| TASK DIRECTIONS |
From the records below, copy out exactly the lines from the one containing "So from here" to the one containing "- having this, you", both included. Add nothing else.
Segment Start: RECORD EXCERPTS
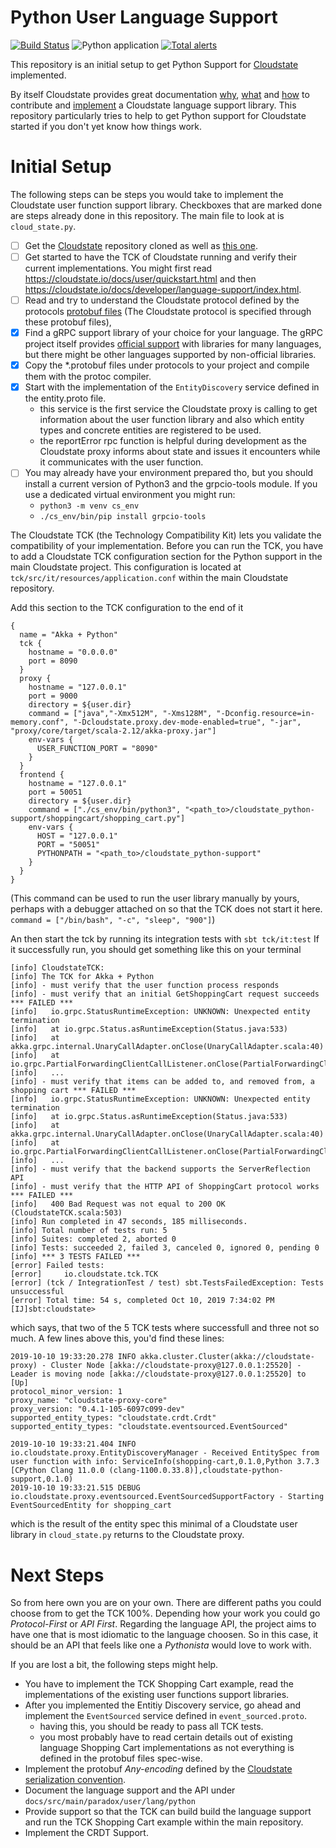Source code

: # Python User Language Support
[![Build Status](https://travis-ci.com/marcellanz/cloudstate_python-support.svg?branch=feature%2Fpython-support)](https://travis-ci.com/github/marcellanz/cloudstate_python-support)
![Python application](https://github.com/mrcllnz/cloudstate_python-support/workflows/Python%20application/badge.svg)
[![Total alerts](https://img.shields.io/lgtm/alerts/g/marcellanz/cloudstate_python-support.svg?logo=lgtm&logoWidth=18)](https://lgtm.com/projects/g/marcellanz/cloudstate_python-support/alerts/)

This repository is an initial setup to get Python Support for [Cloudstate](https://github.com/cloudstateio/cloudstate) implemented.

By itself Cloudstate provides great documentation [why](https://Cloudstate.io/#why), [what](https://cloudstate.io/#what) and [how](https://cloudstate.io/#contribute) to contribute and [implement](https://cloudstate.io/docs/developer/language-support/index.html#creating-language-support-libraries) a Cloudstate language support library. This repository particularly tries to help to get Python support for Cloudstate started if you don't yet know how things work.

# Initial Setup

The following steps can be steps you would take to implement the Cloudstate user function support library.
Checkboxes that are marked done are steps already done in this repository. The main file to look at is `cloud_state.py`.

- [ ] Get the [Cloudstate](https://github.com/cloudstateio/cloudstate/) repository cloned as well as [this one](https://github.com/marcellanz/cloudstate_python-support/tree/feature/python-support).
- [ ] Get started to have the TCK of Cloudstate running and verify their current implementations. You might first read https://cloudstate.io/docs/user/quickstart.html and then https://cloudstate.io/docs/developer/language-support/index.html.
- [ ] Read and try to understand the Cloudstate protocol defined by the protocols [protobuf files](https://github.com/cloudstateio/cloudstate/tree/master/protocols/protocol/) (The Cloudstate protocol is specified through these protobuf files),
- [x] Find a gRPC support library of your choice for your language. The gRPC project itself provides [official support](https://packages.grpc.io) with libraries for many languages, but there might be other languages supported by non-official libraries.  
- [x] Copy the *.protobuf files under protocols to your project and compile them with the protoc compiler.
- [x] Start with the implementation of the `EntityDiscovery` service defined in the entity.proto file.
    - this service is the first service the Cloudstate proxy is calling to get information about the user function library and also which entity types and concrete entities are registered to be used. 
    - the reportError rpc function is helpful during development as the Cloudstate proxy informs about state and issues it encounters while it communicates with the user function.
- [ ] You may already have your environment prepared tho, but you should install a current version of Python3 and the grpcio-tools module. If you use a dedicated virtual environment you might run:
    - `python3 -m venv cs_env`
    - `./cs_env/bin/pip install grpcio-tools`

The Cloudstate TCK (the Technology Compatibility Kit) lets you validate the compatibility of your implementation. Before you can run the TCK, you have to add a Cloudstate TCK configuration section for the Python support in the main Cloudstate project. This configuration is located at `tck/src/it/resources/application.conf` within the main Cloudstate repository. 

Add this section to the TCK configuration to the end of it 
```
{
  name = "Akka + Python"
  tck {
    hostname = "0.0.0.0"
    port = 8090
  }
  proxy {
    hostname = "127.0.0.1"
    port = 9000
    directory = ${user.dir}
    command = ["java","-Xmx512M", "-Xms128M", "-Dconfig.resource=in-memory.conf", "-Dcloudstate.proxy.dev-mode-enabled=true", "-jar", "proxy/core/target/scala-2.12/akka-proxy.jar"]
    env-vars {
      USER_FUNCTION_PORT = "8090"
    }
  }
  frontend {
    hostname = "127.0.0.1"
    port = 50051
    directory = ${user.dir}
    command = ["./cs_env/bin/python3", "<path_to>/cloudstate_python-support/shoppingcart/shopping_cart.py"]
    env-vars {
      HOST = "127.0.0.1"
      PORT = "50051"
      PYTHONPATH = "<path_to>/cloudstate_python-support"
    }
  }
}
```
(This command can be used to run the user library manually by yours, perhaps with a debugger attached on so that the TCK does not start it here. 
`command = ["/bin/bash", "-c", "sleep", "900"]`)

An then start the tck by running its integration tests with `sbt tck/it:test`
If it successfully run, you should get something like this on your terminal

```
[info] CloudstateTCK:
[info] The TCK for Akka + Python
[info] - must verify that the user function process responds
[info] - must verify that an initial GetShoppingCart request succeeds *** FAILED ***
[info]   io.grpc.StatusRuntimeException: UNKNOWN: Unexpected entity termination
[info]   at io.grpc.Status.asRuntimeException(Status.java:533)
[info]   at akka.grpc.internal.UnaryCallAdapter.onClose(UnaryCallAdapter.scala:40)
[info]   at io.grpc.PartialForwardingClientCallListener.onClose(PartialForwardingClientCallListener.java:39)
[info]   ...
[info] - must verify that items can be added to, and removed from, a shopping cart *** FAILED ***
[info]   io.grpc.StatusRuntimeException: UNKNOWN: Unexpected entity termination
[info]   at io.grpc.Status.asRuntimeException(Status.java:533)
[info]   at akka.grpc.internal.UnaryCallAdapter.onClose(UnaryCallAdapter.scala:40)
[info]   at io.grpc.PartialForwardingClientCallListener.onClose(PartialForwardingClientCallListener.java:39)
[info]   ...
[info] - must verify that the backend supports the ServerReflection API
[info] - must verify that the HTTP API of ShoppingCart protocol works *** FAILED ***
[info]   400 Bad Request was not equal to 200 OK (CloudstateTCK.scala:503)
[info] Run completed in 47 seconds, 185 milliseconds.
[info] Total number of tests run: 5
[info] Suites: completed 2, aborted 0
[info] Tests: succeeded 2, failed 3, canceled 0, ignored 0, pending 0
[info] *** 3 TESTS FAILED ***
[error] Failed tests:
[error] 	io.cloudstate.tck.TCK
[error] (tck / IntegrationTest / test) sbt.TestsFailedException: Tests unsuccessful
[error] Total time: 54 s, completed Oct 10, 2019 7:34:02 PM
[IJ]sbt:cloudstate> 
```

which says, that two of the 5 TCK tests where successfull and three not so much. A few lines above this, you'd find these lines:

```
2019-10-10 19:33:20.278 INFO akka.cluster.Cluster(akka://cloudstate-proxy) - Cluster Node [akka://cloudstate-proxy@127.0.0.1:25520] - Leader is moving node [akka://cloudstate-proxy@127.0.0.1:25520] to [Up]
protocol_minor_version: 1
proxy_name: "cloudstate-proxy-core"
proxy_version: "0.4.1-105-6097c099-dev"
supported_entity_types: "cloudstate.crdt.Crdt"
supported_entity_types: "cloudstate.eventsourced.EventSourced"

2019-10-10 19:33:21.404 INFO io.cloudstate.proxy.EntityDiscoveryManager - Received EntitySpec from user function with info: ServiceInfo(shopping-cart,0.1.0,Python 3.7.3 [CPython Clang 11.0.0 (clang-1100.0.33.8)],cloudstate-python-support,0.1.0)
2019-10-10 19:33:21.515 DEBUG io.cloudstate.proxy.eventsourced.EventSourcedSupportFactory - Starting EventSourcedEntity for shopping_cart
```

which is the result of the entity spec this minimal of a Cloudstate user library in `cloud_state.py` returns to the Cloudstate proxy.

# Next Steps

So from here own you are on your own. There are different paths you could choose from to get the TCK 100%. Depending how your work you could go _Protocol-First_ or _API First_. Regarding the language API, the project aims to have one  that is most idiomatic to the language choosen. So in this case, it should be an API that feels like one a _Pythonista_ would love to work with.

If you are lost a bit, the following steps might help.

- You have to implement the TCK Shopping Cart example, read the implementations of the existing user functions support libraries.
- After you implemented the Entitiy Discovery service, go ahead and implement the `EventSourced` service defined in `event_sourced.proto`.
    - having this, you should be ready to pass all TCK tests. 
    - you most probably have to read certain details out of existing language Shopping Cart implementations as not everything is defined in the protobuf files spec-wise.
- Implement the protobuf _Any-encoding_ defined by the [Cloudstate serialization convention](https://cloudstate.io/docs/developer/language-support/serialization.html).
- Document the language support and the API under `docs/src/main/paradox/user/lang/python`
- Provide support so that the TCK can build build the language support and run the TCK Shopping Cart example within the main repository.
- Implement the CRDT Support.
Segment End: RECORD EXCERPTS
| WRITTEN SOLUTION |
So from here own you are on your own. There are different paths you could choose from to get the TCK 100%. Depending how your work you could go _Protocol-First_ or _API First_. Regarding the language API, the project aims to have one  that is most idiomatic to the language choosen. So in this case, it should be an API that feels like one a _Pythonista_ would love to work with.

If you are lost a bit, the following steps might help.

- You have to implement the TCK Shopping Cart example, read the implementations of the existing user functions support libraries.
- After you implemented the Entitiy Discovery service, go ahead and implement the `EventSourced` service defined in `event_sourced.proto`.
    - having this, you should be ready to pass all TCK tests. 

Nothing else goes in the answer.